Proses dimulai dengan edukasi intensif kepada masyarakat tentang pentingnya pemilahan sampah organik, anorganik, dan bahan berbahaya. Sampah yang terpilah kemudian dikumpulkan oleh tim TPS3R, yang selanjutnya diproses menjadi kompos, bahan baku daur ulang, atau bahan bakar RDF. RDF yang dihasilkan memiliki nilai kalori tinggi dan telah dijadikan sumber energi bagi empat pabrik semen di Jawa Tengah sebagai offtaker utama.
Dukungan Pemerintah Pusat dan Rencana Replikasi Nasional
Presiden Prabowo menyatakan bahwa sistem Pengolahan Sampah Banyumas “sangat efektif dan layak menjadi Best Practice nasional.” Ia menegaskan komitmen pemerintah pusat untuk memberikan bantuan teknis, pendanaan, dan regulasi yang mempermudah replikasi model ini di seluruh Indonesia. Target ambisius yang diusung adalah mencapai status zero waste pada tahun 2028, selangkah lebih cepat daripada target nasional 2029.
Gubernur Luthfi menambahkan bahwa hingga kini 13 kabupaten di Jawa Tengah telah mengembangkan fasilitas serupa, dengan tiga di antaranya sudah beroperasi penuh. Kolaborasi antara pemerintah daerah, sektor swasta, dan lembaga penelitian menjadi kunci utama keberhasilan, terutama dalam mengamankan pasar bagi RDF melalui perjanjian off‑take dengan industri semen.

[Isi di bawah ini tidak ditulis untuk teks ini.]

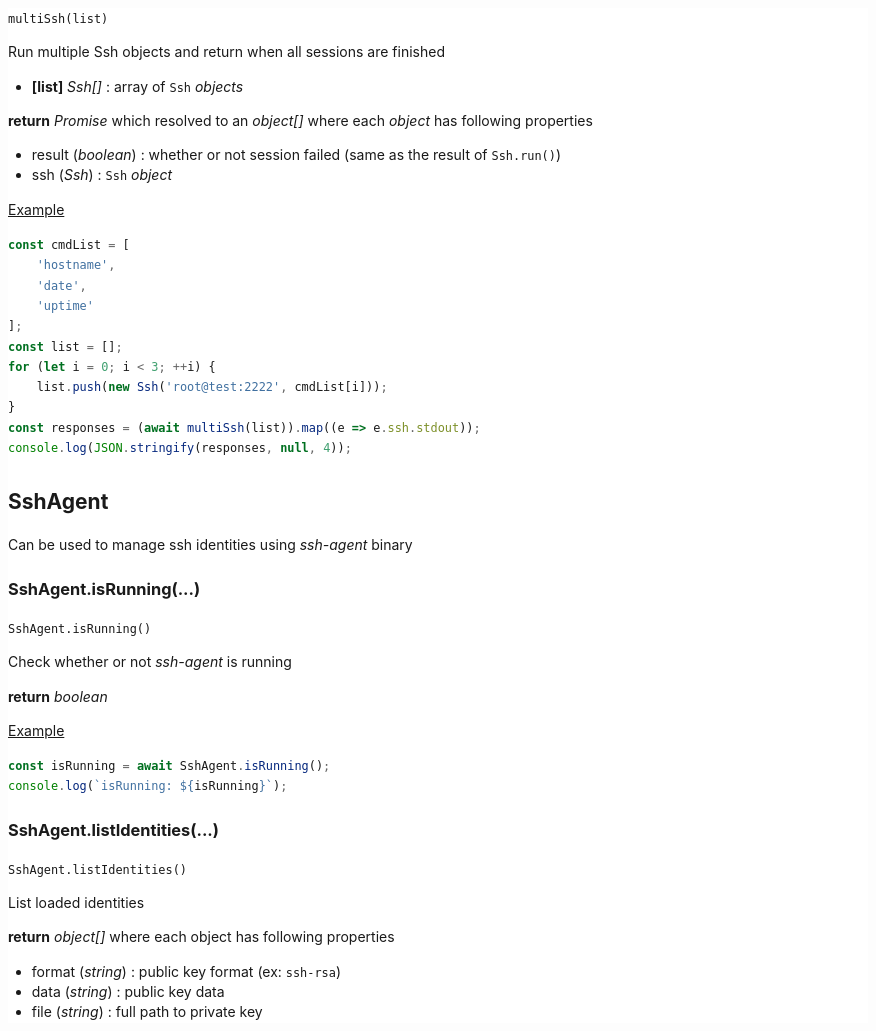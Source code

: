 `multiSsh(list)`

Run multiple Ssh objects and return when all sessions are finished

* **[list]** *Ssh[]* : array of `Ssh` *objects*

**return** *Promise* which resolved to an *object[]* where each *object* has following properties

* result (*boolean*) : whether or not session failed (same as the result of `Ssh.run()`)
* ssh (*Ssh*) : `Ssh` *object*

<u>Example</u>

```js
const cmdList = [
    'hostname',
    'date',
    'uptime'
];
const list = [];
for (let i = 0; i < 3; ++i) {
    list.push(new Ssh('root@test:2222', cmdList[i]));
}
const responses = (await multiSsh(list)).map((e => e.ssh.stdout));
console.log(JSON.stringify(responses, null, 4));
```

## SshAgent

Can be used to manage ssh identities using *ssh-agent* binary

### SshAgent.isRunning(...)

`SshAgent.isRunning()`

Check whether or not *ssh-agent* is running

**return** *boolean*

<u>Example</u>

```js
const isRunning = await SshAgent.isRunning();
console.log(`isRunning: ${isRunning}`);
```

### SshAgent.listIdentities(...)

`SshAgent.listIdentities()`

List loaded identities

**return** *object[]* where each object has following properties

* format (*string*) : public key format (ex: `ssh-rsa`)
* data (*string*) : public key data
* file (*string*) : full path to private key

Manfaat Ekonomi dan Lingkungan
Selain mengurangi volume sampah yang masuk ke TPA, model ini menciptakan nilai ekonomi baru. Setiap ton RDF diperkirakan menghasilkan pendapatan sekitar Rp 1,2 juta bagi daerah, yang dapat dialokasikan kembali untuk program lingkungan atau pembangunan infrastruktur. Selain itu, pengurangan emisi gas rumah kaca dari pembakaran sampah terbuka diperkirakan mencapai 150.000 ton CO₂ per tahun.

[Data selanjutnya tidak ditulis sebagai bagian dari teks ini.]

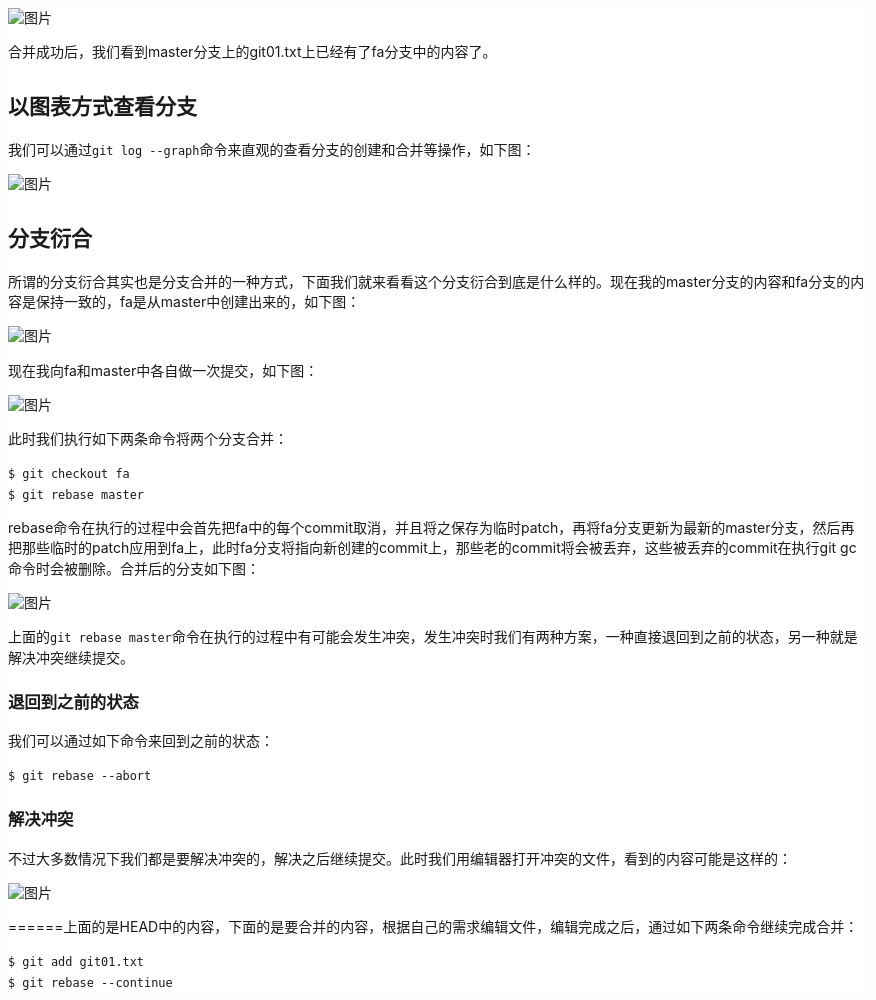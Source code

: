 ![图片](https://mmbiz.qpic.cn/mmbiz_gif/GvtDGKK4uYmCxXGHl7ashxFG4jENCVIorxB6ZDojRpt4icvyib1ORiajSibBsWDicNMPVmtKqGjrzicyQ4b5Z9cPkBicw/0?wx_fmt=gif&wxfrom=5&wx_lazy=1) 

合并成功后，我们看到master分支上的git01.txt上已经有了fa分支中的内容了。

## 以图表方式查看分支

我们可以通过`git log --graph`命令来直观的查看分支的创建和合并等操作，如下图：

![图片](https://mmbiz.qpic.cn/mmbiz_png/GvtDGKK4uYmCxXGHl7ashxFG4jENCVIoXR7966j0ibh4yy41sneFTc0ynYGMicKibicrPJBKLREjWxL482hpBviaYZw/640?wx_fmt=png&wxfrom=5&wx_lazy=1&wx_co=1) 

## 分支衍合

所谓的分支衍合其实也是分支合并的一种方式，下面我们就来看看这个分支衍合到底是什么样的。现在我的master分支的内容和fa分支的内容是保持一致的，fa是从master中创建出来的，如下图：

![图片](https://mmbiz.qpic.cn/mmbiz_png/GvtDGKK4uYmCxXGHl7ashxFG4jENCVIoK2NHHYFJHxwl3RA6U4myGZbiaVDYCUJlUQ8xHpGP5JTIxpHvaONZ1ng/640?wx_fmt=png&wxfrom=5&wx_lazy=1&wx_co=1) 

现在我向fa和master中各自做一次提交，如下图：

![图片](https://mmbiz.qpic.cn/mmbiz_png/GvtDGKK4uYmCxXGHl7ashxFG4jENCVIoLLBTcliad2HUIu9uWKGVdR4vEHSLKaJm00iarzwn7umehUmH5pGNEV4A/640?wx_fmt=png&wxfrom=5&wx_lazy=1&wx_co=1) 

此时我们执行如下两条命令将两个分支合并：

```
$ git checkout fa
$ git rebase master
```

rebase命令在执行的过程中会首先把fa中的每个commit取消，并且将之保存为临时patch，再将fa分支更新为最新的master分支，然后再把那些临时的patch应用到fa上，此时fa分支将指向新创建的commit上，那些老的commit将会被丢弃，这些被丢弃的commit在执行git gc命令时会被删除。合并后的分支如下图：

![图片](https://mmbiz.qpic.cn/mmbiz_png/GvtDGKK4uYmCxXGHl7ashxFG4jENCVIoVL0lj9aXHfkGpPPEGyVStlsibjngurP5fCPDVnWDkgPWViaO6zIt0sZQ/640?wx_fmt=png&wxfrom=5&wx_lazy=1&wx_co=1) 

上面的`git rebase master`命令在执行的过程中有可能会发生冲突，发生冲突时我们有两种方案，一种直接退回到之前的状态，另一种就是解决冲突继续提交。

### 退回到之前的状态

我们可以通过如下命令来回到之前的状态：

```
$ git rebase --abort
```

### 解决冲突

不过大多数情况下我们都是要解决冲突的，解决之后继续提交。此时我们用编辑器打开冲突的文件，看到的内容可能是这样的：

![图片](https://mmbiz.qpic.cn/mmbiz_png/GvtDGKK4uYmCxXGHl7ashxFG4jENCVIopqXA6P72pngK4q01y44KhHrcpYMkSJcHiaO5kL26LrFPXCOE7NuyE4A/640?wx_fmt=png&wxfrom=5&wx_lazy=1&wx_co=1) 

======上面的是HEAD中的内容，下面的是要合并的内容，根据自己的需求编辑文件，编辑完成之后，通过如下两条命令继续完成合并：

```
$ git add git01.txt
$ git rebase --continue
```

Model pengelolaan regional tengah juga tengah dipersiapkan untuk kawasan dengan volume sampah besar seperti Semarang Raya, Pekalongan Raya, dan Tegal Raya. Pendekatan ini diharapkan dapat mempercepat pencapaian target zero waste di tingkat provinsi dan nasional.
Langkah Selanjutnya
Setelah kunjungan, Bupati Sadewo berjanji akan memperkuat jaringan TPS3R di seluruh kecamatan, meningkatkan kapasitas TPST BLE, dan memperluas program edukasi lingkungan di sekolah-sekolah. Pemerintah pusat akan menyiapkan paket bantuan langsung berupa peralatan, pelatihan, dan insentif fiskal bagi daerah yang berkomitmen mengadopsi model ini.
Keberhasilan Banyumas bukan sekadar cerita lokal; ia menjadi contoh konkret bagaimana sinergi antara kebijakan, teknologi, dan partisipasi masyarakat dapat mengubah tantangan sampah menjadi peluang ekonomi dan lingkungan.
Dengan dukungan penuh dari pemerintah pusat dan antusiasme daerah lain, model Sampah Banyumas berpotensi menjadi standar baru pengelolaan sampah di Indonesia, menjanjikan masa depan yang lebih bersih, hijau, dan produktif.